Seminar

Food insecurity and changing food preferences in times of compounding crisis: A new evaluation of the insurance hypothesis

Luseadra Joy McKerracher (Aarhus University)

May 26, 2026, 11:30–12:30

Toulouse

Room Auditorium 5 (Second Floor - TSE Building)

Abstract

Household food insecurity refers to experiencing or worrying about lacking sufficient money to buy safe, nutritious, socially- and culturally-appropriate foods for all members of a household. It may function as an indicator of perceived and real environmental uncertainty. Evolutionary life history theory holds that exposure to increased environmental uncertainty will be associated with changes in time and energy allocations in physiology (e.g. fat storage), psychology (e.g. food preferences), and behaviour (e.g. eating behaviours). Specifically, the so-called “insurance hypothesis” predicts that uncertain conditions, especially regarding the nutritional environment, will drive increased investment in tissues, thought patterns, and behaviours that will increase chances of survival and reproduction in the face of a sudden, unanticipated energy shortfall.
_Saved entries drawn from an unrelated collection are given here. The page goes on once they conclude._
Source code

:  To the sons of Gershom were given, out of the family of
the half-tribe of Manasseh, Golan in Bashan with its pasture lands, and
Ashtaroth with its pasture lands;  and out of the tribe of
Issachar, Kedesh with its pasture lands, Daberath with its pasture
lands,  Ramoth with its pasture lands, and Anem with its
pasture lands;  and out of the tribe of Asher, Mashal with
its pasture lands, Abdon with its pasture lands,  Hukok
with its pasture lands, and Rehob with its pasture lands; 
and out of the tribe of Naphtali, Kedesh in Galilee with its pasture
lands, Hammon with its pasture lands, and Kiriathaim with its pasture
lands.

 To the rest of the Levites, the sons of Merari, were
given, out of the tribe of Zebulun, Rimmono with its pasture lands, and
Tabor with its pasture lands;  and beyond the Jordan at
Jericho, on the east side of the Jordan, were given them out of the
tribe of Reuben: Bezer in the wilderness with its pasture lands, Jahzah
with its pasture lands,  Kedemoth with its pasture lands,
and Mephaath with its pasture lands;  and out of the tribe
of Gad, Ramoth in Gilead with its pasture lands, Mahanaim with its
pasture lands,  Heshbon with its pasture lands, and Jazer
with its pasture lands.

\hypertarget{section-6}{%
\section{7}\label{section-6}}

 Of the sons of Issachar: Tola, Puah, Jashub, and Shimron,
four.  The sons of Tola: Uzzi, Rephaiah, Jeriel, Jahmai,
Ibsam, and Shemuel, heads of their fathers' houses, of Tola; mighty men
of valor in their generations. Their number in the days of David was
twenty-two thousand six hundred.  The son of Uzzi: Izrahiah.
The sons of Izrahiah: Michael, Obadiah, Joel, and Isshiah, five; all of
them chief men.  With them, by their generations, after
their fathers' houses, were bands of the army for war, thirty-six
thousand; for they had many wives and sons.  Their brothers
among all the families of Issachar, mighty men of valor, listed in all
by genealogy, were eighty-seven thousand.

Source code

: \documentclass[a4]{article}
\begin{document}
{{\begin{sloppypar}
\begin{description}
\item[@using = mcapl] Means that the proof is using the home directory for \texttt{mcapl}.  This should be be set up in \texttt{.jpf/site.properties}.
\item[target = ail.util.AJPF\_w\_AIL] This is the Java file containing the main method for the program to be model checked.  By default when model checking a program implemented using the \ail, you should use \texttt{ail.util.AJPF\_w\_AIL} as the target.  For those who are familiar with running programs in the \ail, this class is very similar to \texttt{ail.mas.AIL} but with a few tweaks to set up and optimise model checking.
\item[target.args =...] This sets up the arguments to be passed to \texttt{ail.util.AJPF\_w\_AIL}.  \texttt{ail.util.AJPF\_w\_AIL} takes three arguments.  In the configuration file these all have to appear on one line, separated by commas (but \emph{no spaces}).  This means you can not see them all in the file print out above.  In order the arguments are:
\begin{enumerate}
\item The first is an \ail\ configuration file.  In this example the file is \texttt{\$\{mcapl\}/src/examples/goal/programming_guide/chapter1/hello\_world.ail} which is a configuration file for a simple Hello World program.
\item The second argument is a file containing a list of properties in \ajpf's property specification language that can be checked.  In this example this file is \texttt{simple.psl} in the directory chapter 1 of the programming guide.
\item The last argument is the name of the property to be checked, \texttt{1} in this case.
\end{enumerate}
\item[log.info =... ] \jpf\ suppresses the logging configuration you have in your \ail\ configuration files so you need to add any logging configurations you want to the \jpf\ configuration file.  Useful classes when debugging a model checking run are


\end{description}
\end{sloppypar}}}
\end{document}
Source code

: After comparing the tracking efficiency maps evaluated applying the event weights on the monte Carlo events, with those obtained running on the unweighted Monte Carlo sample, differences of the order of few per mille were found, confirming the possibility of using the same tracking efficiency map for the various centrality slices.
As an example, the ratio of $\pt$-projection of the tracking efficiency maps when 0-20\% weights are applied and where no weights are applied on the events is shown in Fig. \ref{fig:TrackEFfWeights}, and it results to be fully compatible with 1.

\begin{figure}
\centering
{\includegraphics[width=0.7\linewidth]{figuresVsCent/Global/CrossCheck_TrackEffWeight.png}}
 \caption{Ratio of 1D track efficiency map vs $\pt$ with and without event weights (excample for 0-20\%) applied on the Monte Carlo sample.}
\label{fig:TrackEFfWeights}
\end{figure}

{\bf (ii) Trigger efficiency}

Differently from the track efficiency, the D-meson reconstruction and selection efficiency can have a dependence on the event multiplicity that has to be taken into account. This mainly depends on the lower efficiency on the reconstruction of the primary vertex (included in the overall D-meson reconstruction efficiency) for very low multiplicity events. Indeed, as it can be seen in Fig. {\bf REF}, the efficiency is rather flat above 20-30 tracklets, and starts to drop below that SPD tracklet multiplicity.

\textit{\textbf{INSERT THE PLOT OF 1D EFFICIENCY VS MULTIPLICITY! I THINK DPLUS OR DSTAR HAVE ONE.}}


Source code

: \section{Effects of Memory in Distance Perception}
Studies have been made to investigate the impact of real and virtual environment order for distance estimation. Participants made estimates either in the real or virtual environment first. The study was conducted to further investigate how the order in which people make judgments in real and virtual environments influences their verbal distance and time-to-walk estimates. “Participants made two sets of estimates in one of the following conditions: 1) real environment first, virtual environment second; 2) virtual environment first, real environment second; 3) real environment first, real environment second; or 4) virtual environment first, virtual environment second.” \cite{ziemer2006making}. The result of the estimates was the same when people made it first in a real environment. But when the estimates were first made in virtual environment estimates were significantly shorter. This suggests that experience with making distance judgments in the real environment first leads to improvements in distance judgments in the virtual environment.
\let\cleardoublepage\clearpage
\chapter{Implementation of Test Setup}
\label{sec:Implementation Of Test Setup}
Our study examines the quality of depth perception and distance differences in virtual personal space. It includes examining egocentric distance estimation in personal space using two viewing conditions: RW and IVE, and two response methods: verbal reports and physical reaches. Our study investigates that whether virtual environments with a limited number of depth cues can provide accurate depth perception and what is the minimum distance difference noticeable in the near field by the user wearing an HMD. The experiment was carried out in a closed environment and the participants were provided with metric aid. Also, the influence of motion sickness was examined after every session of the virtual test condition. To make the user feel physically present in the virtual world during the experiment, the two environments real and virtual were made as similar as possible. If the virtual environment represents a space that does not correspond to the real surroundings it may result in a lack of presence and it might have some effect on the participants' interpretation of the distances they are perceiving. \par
In practice, this means: an increased tendency to store energy in adipose tissue, an increased tendency to worry about food shortages and increased preferences for energy-dense foods (e.g. sugar), and an increased tendency to consume energy-dense foods. The evidence regarding the insurance hypothesis in contemporary human populations, however, is mixed. This talk presents new, cross-national comparative analyses (mixed effects trend analysis regressions) pertaining to the insurance hypothesis, using publicly-available data on observation years 2016-2023 from 42 high income countries . The simplest models show that: 1) changes in household food insecurity prevalence are temporally related to external sources of uncertainty (e.g. economic and geopolitical shocks), supporting the idea that food insecurity serves as an indicator of environmental uncertainty; and 2) changes in annual consumption of an energy-dense, shelf-stable foodstuff (candy/ confection) is temporally associated with changes in household food insecurity prevalence. However, more complex modelling approaches which take account of phylogenetic and geographic distance among countries are needed before we can claim that there are grounds to reject a null or stochastic relationship between changes in dietary behaviours and changes in environmental uncertainty as measured via household food insecurity.   

Reference

Luseadra Joy McKerracher (Aarhus University), Food insecurity and changing food preferences in times of compounding crisis: A new evaluation of the insurance hypothesis, IAST General Seminar, Toulouse: IAST, May 26, 2026, 11:30–12:30, room Auditorium 5 (Second Floor - TSE Building).